**Your objective**
Write down exactly the lines of the records below, beginning with the first and ending with the line that includes "Improve safety via".

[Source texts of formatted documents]

Content starts

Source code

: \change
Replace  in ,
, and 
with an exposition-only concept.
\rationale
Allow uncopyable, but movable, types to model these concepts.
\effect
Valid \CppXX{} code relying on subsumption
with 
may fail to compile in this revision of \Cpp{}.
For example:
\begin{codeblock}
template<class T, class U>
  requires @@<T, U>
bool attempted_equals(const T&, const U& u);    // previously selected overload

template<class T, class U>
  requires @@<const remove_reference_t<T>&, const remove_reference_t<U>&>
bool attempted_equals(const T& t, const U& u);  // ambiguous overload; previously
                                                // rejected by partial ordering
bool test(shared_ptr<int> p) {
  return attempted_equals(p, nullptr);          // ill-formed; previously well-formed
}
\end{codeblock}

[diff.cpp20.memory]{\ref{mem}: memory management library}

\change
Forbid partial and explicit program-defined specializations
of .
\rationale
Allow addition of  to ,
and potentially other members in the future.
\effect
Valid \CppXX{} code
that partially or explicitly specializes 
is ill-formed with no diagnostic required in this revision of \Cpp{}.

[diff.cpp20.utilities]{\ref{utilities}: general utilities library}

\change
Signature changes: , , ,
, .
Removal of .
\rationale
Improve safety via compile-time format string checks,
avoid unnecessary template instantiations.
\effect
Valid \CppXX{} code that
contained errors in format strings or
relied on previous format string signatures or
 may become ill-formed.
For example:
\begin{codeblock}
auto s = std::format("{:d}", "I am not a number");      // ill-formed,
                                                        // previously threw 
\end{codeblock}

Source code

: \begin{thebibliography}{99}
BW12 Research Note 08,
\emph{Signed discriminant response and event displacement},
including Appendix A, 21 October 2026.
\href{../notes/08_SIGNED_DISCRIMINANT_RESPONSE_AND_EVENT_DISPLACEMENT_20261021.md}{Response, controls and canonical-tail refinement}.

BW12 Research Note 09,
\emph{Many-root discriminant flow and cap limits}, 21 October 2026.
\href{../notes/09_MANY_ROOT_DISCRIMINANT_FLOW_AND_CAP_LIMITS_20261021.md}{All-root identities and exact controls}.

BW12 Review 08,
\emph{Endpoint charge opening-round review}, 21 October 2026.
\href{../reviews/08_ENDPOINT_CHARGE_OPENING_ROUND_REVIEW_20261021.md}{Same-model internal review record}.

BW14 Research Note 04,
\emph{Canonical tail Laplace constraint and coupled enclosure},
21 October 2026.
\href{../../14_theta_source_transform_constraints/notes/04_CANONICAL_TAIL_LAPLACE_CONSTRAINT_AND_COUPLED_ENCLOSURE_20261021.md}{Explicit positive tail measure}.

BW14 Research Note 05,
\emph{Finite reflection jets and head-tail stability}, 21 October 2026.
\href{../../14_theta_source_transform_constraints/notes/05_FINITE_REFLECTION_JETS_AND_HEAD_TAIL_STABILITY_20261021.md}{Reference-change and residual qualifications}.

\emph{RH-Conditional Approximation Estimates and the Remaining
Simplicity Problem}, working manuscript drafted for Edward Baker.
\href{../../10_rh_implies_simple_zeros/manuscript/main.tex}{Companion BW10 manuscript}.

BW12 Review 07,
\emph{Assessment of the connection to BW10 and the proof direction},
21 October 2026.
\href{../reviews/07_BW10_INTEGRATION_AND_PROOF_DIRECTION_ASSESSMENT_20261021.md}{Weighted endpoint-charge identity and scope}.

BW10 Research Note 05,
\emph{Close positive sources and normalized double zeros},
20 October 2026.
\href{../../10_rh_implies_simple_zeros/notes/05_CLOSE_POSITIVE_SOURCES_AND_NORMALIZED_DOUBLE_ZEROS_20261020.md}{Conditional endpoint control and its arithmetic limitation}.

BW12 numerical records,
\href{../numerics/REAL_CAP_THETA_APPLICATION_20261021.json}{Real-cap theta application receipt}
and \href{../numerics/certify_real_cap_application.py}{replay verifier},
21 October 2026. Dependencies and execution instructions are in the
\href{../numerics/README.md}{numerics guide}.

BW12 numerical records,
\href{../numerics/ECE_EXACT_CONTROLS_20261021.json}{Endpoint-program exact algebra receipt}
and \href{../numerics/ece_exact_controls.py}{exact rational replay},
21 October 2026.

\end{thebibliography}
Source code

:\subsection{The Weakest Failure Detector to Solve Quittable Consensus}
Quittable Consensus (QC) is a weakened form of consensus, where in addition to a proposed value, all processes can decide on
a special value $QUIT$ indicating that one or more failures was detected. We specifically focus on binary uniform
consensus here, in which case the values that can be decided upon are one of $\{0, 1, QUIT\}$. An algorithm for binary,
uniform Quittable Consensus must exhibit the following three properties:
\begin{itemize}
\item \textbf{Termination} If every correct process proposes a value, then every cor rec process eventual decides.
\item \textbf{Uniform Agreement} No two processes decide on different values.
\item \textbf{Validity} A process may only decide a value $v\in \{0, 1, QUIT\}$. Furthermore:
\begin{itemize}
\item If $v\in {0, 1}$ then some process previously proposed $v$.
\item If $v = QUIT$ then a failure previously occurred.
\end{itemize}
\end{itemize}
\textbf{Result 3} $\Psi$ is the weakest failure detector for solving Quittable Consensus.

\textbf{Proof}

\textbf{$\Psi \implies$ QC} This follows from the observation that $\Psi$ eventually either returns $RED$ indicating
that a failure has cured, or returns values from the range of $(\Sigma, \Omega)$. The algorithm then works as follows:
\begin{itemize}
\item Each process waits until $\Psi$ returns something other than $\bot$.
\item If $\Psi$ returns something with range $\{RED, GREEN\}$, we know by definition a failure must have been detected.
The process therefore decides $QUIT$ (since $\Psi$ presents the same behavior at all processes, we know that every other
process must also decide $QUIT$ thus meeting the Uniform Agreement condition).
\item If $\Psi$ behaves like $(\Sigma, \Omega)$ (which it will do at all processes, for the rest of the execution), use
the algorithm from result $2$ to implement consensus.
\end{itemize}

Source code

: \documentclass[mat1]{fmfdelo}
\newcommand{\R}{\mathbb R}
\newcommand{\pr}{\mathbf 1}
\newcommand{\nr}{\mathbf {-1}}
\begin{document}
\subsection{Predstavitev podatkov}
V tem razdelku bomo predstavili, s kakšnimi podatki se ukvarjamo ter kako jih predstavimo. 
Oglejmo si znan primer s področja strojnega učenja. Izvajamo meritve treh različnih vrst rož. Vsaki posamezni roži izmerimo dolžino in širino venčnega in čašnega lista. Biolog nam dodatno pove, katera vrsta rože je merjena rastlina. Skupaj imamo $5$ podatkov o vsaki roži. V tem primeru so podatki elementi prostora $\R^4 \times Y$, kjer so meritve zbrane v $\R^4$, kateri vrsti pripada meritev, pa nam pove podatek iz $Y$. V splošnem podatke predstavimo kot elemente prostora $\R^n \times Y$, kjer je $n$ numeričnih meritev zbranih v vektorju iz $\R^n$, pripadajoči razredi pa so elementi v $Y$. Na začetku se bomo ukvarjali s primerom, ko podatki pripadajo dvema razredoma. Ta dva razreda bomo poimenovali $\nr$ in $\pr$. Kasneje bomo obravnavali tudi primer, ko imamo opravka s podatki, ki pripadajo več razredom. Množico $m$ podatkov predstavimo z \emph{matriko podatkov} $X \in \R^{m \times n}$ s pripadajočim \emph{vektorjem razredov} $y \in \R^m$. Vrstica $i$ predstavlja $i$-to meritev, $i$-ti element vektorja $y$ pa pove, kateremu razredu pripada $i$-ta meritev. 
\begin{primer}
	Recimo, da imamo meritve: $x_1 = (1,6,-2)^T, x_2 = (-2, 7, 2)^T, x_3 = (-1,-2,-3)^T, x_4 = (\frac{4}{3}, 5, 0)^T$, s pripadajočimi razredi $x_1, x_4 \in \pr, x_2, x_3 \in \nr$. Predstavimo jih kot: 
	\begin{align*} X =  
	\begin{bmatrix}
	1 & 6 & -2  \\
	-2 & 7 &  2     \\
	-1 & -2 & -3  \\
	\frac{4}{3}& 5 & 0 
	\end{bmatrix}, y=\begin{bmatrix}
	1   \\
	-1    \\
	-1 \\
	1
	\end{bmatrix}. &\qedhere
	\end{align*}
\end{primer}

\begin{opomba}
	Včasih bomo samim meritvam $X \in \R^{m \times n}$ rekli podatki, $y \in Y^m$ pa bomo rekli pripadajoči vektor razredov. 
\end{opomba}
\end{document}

Content ends

**Result for this exercise**
Source code

: \change
Replace  in ,
, and 
with an exposition-only concept.
\rationale
Allow uncopyable, but movable, types to model these concepts.
\effect
Valid \CppXX{} code relying on subsumption
with 
may fail to compile in this revision of \Cpp{}.
For example:
\begin{codeblock}
template<class T, class U>
  requires @@<T, U>
bool attempted_equals(const T&, const U& u);    // previously selected overload

template<class T, class U>
  requires @@<const remove_reference_t<T>&, const remove_reference_t<U>&>
bool attempted_equals(const T& t, const U& u);  // ambiguous overload; previously
                                                // rejected by partial ordering
bool test(shared_ptr<int> p) {
  return attempted_equals(p, nullptr);          // ill-formed; previously well-formed
}
\end{codeblock}

[diff.cpp20.memory]{\ref{mem}: memory management library}

\change
Forbid partial and explicit program-defined specializations
of .
\rationale
Allow addition of  to ,
and potentially other members in the future.
\effect
Valid \CppXX{} code
that partially or explicitly specializes 
is ill-formed with no diagnostic required in this revision of \Cpp{}.

[diff.cpp20.utilities]{\ref{utilities}: general utilities library}

\change
Signature changes: , , ,
, .
Removal of .
\rationale
Improve safety via compile-time format string checks,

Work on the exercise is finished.